To do
One number is the whole answer: the tally of lines in the records that include the word "Mississippi".

Exercise materials START

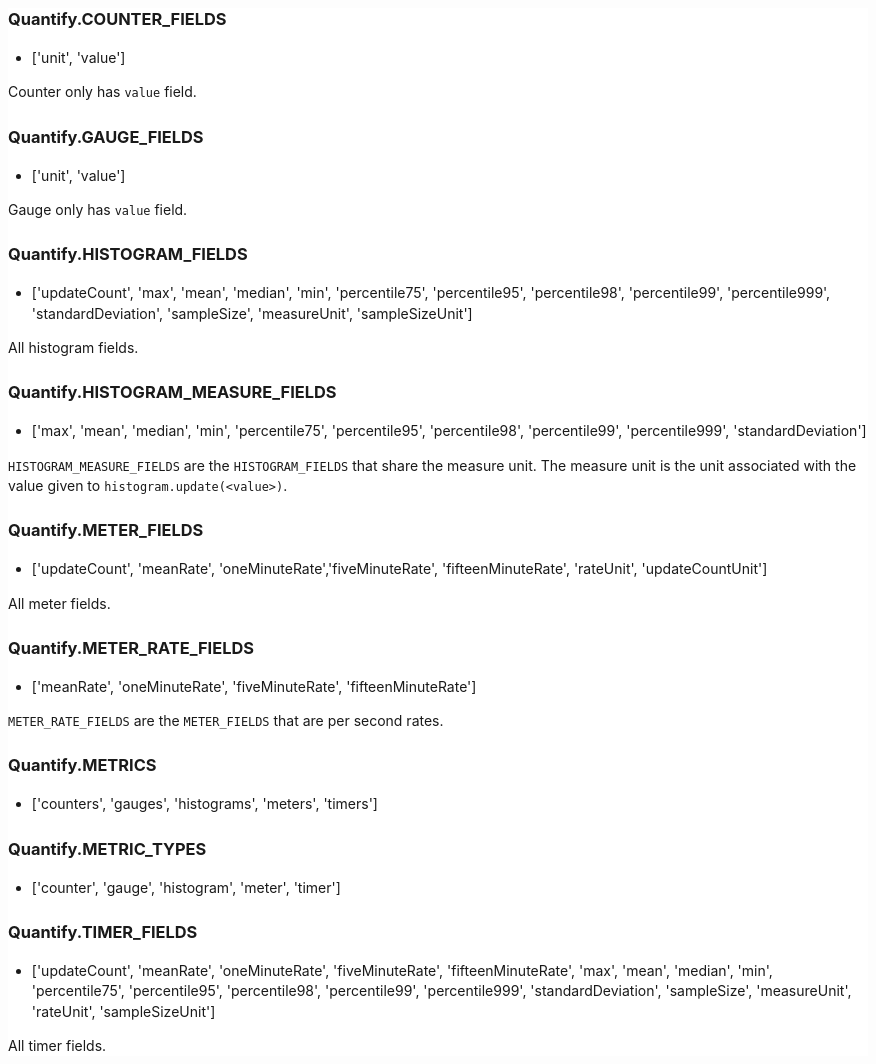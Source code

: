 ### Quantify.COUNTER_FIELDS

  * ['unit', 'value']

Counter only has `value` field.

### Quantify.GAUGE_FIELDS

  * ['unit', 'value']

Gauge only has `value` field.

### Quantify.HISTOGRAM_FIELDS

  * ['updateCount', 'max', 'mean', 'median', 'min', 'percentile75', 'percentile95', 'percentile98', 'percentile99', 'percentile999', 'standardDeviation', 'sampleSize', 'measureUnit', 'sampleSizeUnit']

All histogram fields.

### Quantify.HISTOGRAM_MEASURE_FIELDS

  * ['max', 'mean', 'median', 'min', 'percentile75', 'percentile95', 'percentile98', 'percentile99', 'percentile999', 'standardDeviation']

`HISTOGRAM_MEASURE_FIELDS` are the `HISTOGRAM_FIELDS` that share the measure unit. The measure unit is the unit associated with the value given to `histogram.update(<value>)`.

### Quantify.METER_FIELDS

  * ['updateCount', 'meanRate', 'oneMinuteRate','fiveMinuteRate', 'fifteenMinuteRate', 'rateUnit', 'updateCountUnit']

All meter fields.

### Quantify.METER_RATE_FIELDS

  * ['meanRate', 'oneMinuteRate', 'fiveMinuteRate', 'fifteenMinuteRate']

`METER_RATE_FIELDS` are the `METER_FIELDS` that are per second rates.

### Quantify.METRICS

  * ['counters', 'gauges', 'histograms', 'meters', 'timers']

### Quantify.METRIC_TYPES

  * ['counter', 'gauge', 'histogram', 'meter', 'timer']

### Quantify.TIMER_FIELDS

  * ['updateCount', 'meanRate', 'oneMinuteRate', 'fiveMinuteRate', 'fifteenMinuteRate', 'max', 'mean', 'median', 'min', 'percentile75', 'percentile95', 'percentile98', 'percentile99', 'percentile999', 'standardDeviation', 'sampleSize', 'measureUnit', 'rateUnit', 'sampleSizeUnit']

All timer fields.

Exercise materials END
Exercise materials START

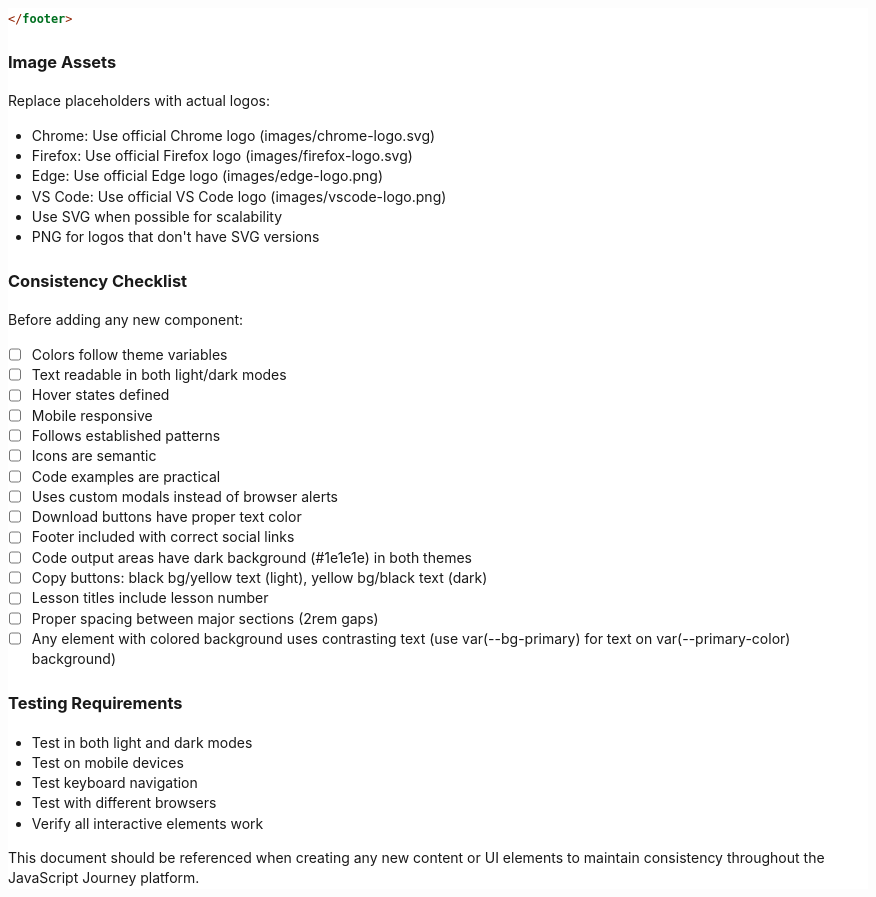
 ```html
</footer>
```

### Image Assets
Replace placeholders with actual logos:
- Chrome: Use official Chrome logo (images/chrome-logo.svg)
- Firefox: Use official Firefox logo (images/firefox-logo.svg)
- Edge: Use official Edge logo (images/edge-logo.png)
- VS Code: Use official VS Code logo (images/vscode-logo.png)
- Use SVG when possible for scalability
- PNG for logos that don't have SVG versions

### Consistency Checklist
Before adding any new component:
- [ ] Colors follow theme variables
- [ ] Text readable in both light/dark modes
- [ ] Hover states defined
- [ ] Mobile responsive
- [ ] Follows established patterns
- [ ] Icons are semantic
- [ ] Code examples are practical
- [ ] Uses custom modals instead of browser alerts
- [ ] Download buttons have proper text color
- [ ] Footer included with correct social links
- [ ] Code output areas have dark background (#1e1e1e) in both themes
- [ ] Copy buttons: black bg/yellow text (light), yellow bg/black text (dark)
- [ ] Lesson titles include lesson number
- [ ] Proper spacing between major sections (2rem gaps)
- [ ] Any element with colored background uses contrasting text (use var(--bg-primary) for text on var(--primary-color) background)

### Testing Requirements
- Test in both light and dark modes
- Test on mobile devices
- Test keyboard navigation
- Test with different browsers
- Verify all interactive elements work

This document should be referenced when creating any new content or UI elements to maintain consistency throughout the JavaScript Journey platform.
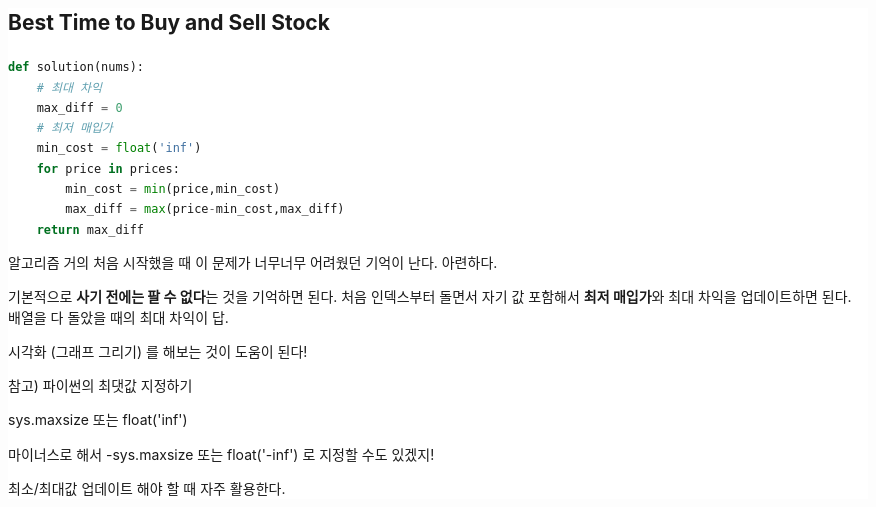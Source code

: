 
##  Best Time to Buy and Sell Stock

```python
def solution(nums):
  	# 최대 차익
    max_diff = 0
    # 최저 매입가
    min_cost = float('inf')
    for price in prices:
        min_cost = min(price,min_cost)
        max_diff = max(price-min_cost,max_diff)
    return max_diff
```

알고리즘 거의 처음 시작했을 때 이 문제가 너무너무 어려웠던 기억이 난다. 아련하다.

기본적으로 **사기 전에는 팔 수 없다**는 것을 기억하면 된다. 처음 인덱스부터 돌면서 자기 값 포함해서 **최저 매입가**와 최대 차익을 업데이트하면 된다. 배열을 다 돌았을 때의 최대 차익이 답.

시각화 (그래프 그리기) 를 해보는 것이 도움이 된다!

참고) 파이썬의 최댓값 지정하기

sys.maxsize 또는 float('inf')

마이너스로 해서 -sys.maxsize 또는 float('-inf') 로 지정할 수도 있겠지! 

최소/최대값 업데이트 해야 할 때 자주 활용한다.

Exercise materials END
Exercise materials START

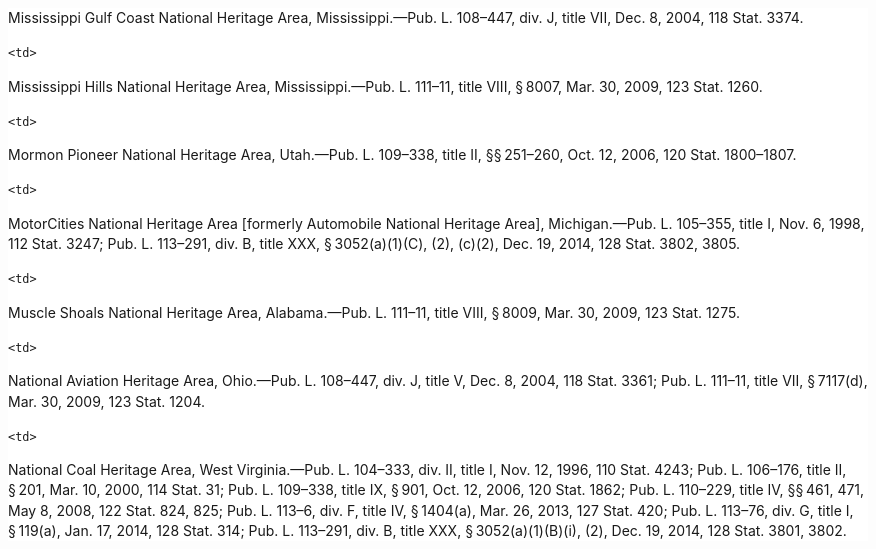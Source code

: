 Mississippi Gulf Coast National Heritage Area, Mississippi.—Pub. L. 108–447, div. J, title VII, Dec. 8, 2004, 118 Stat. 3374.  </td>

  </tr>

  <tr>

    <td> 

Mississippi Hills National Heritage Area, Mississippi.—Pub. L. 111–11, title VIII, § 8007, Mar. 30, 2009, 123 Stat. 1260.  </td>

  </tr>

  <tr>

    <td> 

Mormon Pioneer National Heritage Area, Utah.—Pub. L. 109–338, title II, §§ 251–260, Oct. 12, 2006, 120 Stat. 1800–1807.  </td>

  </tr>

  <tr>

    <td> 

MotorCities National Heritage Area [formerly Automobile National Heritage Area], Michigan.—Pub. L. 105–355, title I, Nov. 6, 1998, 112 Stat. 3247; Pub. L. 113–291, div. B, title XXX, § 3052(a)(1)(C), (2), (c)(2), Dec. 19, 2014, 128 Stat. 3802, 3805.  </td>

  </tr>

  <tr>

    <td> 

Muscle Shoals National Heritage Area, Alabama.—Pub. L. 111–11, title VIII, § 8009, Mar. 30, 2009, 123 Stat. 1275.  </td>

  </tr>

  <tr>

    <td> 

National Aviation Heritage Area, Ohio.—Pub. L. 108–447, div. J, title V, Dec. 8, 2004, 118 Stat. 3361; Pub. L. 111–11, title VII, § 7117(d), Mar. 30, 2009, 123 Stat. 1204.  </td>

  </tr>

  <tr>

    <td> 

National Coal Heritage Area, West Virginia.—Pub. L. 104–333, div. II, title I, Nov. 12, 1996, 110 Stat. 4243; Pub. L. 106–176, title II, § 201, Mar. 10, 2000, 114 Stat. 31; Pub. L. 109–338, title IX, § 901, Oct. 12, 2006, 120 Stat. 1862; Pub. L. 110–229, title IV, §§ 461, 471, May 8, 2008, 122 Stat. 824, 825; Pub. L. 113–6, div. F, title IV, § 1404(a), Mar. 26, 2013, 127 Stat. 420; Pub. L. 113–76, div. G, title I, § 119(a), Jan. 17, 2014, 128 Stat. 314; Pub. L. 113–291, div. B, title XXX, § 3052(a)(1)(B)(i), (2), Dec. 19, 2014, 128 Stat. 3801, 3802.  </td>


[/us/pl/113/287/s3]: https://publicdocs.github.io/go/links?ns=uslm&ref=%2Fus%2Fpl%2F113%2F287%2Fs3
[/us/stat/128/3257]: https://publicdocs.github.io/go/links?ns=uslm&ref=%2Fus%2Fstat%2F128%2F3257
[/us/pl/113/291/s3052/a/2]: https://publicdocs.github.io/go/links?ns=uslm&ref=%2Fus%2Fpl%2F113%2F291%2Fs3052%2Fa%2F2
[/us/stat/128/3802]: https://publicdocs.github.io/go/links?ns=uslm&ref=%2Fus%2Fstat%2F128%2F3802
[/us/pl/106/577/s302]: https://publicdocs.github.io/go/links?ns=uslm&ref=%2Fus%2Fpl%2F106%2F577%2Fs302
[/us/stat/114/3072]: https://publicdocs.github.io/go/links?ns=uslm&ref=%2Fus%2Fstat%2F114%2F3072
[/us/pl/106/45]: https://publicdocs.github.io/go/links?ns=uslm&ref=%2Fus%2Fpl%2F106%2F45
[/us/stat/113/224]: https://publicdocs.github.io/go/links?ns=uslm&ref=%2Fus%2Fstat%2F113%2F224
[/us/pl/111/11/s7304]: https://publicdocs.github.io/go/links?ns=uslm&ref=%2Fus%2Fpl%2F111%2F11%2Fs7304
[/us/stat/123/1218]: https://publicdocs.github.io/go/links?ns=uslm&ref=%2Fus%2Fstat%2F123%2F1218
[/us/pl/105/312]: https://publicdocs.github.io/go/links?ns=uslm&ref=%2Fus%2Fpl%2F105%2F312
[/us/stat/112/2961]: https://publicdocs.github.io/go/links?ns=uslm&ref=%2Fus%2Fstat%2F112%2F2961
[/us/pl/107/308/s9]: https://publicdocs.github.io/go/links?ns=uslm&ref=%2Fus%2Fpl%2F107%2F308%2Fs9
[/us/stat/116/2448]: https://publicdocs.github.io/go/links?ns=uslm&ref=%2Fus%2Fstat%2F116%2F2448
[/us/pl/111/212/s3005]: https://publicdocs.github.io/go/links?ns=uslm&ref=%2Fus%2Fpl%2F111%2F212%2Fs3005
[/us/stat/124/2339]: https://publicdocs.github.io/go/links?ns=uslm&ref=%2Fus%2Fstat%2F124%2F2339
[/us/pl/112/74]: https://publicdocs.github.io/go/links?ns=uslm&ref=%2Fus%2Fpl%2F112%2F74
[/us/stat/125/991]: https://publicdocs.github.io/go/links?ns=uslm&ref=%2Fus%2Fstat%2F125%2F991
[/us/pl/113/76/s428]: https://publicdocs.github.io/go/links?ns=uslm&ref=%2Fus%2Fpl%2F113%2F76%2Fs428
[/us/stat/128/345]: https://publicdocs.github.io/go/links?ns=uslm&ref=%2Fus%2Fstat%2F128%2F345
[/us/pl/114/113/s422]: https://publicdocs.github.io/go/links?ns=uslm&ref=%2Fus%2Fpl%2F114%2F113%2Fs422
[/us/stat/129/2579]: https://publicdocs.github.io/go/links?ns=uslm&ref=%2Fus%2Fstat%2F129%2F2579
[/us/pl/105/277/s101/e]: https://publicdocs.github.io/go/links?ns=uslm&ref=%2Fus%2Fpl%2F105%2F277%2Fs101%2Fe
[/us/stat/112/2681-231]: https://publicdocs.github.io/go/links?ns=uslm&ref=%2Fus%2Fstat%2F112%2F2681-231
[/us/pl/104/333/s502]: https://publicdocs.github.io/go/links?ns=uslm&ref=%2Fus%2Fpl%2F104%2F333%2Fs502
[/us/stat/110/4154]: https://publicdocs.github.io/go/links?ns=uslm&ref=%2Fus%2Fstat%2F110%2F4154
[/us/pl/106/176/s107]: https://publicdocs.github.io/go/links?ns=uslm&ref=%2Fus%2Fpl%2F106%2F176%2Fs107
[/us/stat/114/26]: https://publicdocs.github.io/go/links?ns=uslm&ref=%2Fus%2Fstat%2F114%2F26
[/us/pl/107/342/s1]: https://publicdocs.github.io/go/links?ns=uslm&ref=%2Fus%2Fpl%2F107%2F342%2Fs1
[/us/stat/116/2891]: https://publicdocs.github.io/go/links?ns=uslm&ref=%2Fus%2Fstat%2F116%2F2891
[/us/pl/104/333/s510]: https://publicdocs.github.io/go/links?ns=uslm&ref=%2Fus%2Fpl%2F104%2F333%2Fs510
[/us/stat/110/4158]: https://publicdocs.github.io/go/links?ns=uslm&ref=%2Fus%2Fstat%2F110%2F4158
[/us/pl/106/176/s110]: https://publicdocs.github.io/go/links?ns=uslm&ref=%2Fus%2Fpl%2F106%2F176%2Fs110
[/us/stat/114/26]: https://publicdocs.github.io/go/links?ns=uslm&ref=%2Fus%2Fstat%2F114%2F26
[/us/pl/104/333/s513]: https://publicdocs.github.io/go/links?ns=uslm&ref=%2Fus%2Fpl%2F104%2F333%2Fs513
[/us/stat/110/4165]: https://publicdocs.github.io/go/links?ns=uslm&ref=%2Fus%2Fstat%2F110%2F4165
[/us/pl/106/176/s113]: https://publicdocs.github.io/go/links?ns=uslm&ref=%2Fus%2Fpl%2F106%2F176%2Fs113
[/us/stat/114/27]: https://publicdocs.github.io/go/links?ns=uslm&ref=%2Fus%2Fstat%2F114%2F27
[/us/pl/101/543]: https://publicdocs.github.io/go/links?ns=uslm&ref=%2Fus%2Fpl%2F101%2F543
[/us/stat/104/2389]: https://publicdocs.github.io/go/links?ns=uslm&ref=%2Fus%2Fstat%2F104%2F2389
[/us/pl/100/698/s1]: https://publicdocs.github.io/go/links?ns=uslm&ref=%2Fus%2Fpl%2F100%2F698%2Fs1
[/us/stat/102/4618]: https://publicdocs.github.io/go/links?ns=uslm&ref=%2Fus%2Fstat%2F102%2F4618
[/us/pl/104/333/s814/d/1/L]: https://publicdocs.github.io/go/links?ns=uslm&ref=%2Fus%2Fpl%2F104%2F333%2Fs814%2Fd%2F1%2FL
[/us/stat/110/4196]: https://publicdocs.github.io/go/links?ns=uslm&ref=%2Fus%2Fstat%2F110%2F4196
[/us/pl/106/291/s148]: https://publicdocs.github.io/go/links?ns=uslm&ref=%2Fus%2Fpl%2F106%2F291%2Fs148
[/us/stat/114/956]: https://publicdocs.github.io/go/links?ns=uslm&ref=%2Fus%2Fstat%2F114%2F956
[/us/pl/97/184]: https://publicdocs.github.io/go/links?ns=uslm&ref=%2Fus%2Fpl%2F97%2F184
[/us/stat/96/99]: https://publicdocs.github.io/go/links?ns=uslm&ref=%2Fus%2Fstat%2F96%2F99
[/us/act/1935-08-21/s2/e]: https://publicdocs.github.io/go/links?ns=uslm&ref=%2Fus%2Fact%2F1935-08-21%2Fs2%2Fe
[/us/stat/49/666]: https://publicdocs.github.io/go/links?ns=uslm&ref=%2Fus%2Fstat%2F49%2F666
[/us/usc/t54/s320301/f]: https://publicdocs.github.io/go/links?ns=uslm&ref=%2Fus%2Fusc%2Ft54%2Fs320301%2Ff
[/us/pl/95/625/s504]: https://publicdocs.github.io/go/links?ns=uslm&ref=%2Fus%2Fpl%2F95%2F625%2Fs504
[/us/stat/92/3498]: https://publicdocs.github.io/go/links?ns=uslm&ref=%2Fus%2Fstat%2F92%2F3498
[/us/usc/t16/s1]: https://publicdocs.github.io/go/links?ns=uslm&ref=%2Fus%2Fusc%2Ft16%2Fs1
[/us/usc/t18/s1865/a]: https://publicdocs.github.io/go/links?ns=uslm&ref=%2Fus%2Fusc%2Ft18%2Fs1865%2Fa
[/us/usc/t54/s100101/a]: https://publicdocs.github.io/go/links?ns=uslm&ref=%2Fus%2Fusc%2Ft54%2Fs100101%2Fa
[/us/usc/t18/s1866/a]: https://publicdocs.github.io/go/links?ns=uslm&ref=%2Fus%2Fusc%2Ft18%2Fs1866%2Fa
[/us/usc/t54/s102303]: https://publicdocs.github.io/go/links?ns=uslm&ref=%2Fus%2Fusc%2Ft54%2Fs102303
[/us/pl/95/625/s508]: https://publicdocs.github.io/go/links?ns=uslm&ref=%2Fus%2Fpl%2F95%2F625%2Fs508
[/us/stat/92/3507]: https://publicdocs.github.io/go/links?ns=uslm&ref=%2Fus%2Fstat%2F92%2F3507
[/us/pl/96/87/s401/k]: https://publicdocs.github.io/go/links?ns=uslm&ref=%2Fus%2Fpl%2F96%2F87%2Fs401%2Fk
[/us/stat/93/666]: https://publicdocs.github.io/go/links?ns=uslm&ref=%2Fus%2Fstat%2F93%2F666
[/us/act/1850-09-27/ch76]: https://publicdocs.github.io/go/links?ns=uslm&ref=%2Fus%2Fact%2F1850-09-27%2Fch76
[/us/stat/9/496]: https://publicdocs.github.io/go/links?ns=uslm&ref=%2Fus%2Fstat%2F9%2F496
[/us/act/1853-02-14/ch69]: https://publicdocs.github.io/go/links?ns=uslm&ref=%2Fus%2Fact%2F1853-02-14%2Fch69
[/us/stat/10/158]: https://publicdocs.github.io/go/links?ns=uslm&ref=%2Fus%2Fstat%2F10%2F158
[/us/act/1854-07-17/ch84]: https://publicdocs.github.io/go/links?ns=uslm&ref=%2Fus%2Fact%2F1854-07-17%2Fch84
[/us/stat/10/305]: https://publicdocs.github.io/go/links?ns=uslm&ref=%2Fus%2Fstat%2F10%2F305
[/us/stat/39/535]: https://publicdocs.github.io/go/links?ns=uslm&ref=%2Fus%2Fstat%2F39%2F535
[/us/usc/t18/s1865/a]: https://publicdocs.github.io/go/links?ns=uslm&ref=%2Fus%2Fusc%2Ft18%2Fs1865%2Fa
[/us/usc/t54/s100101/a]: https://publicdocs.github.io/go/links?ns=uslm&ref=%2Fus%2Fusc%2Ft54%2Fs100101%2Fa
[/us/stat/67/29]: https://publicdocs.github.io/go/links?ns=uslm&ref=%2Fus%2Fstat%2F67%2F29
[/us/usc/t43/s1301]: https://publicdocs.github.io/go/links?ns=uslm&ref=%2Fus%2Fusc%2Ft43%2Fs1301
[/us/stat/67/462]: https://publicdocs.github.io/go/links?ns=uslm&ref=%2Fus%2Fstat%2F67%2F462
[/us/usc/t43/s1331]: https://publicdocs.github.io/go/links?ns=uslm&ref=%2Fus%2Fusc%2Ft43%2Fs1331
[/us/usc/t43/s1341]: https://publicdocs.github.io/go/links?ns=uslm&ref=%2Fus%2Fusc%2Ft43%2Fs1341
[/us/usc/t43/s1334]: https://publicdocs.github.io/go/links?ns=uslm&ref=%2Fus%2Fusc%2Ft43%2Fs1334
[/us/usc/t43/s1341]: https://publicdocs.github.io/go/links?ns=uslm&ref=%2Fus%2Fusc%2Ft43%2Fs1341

Exercise materials END

Answer box
2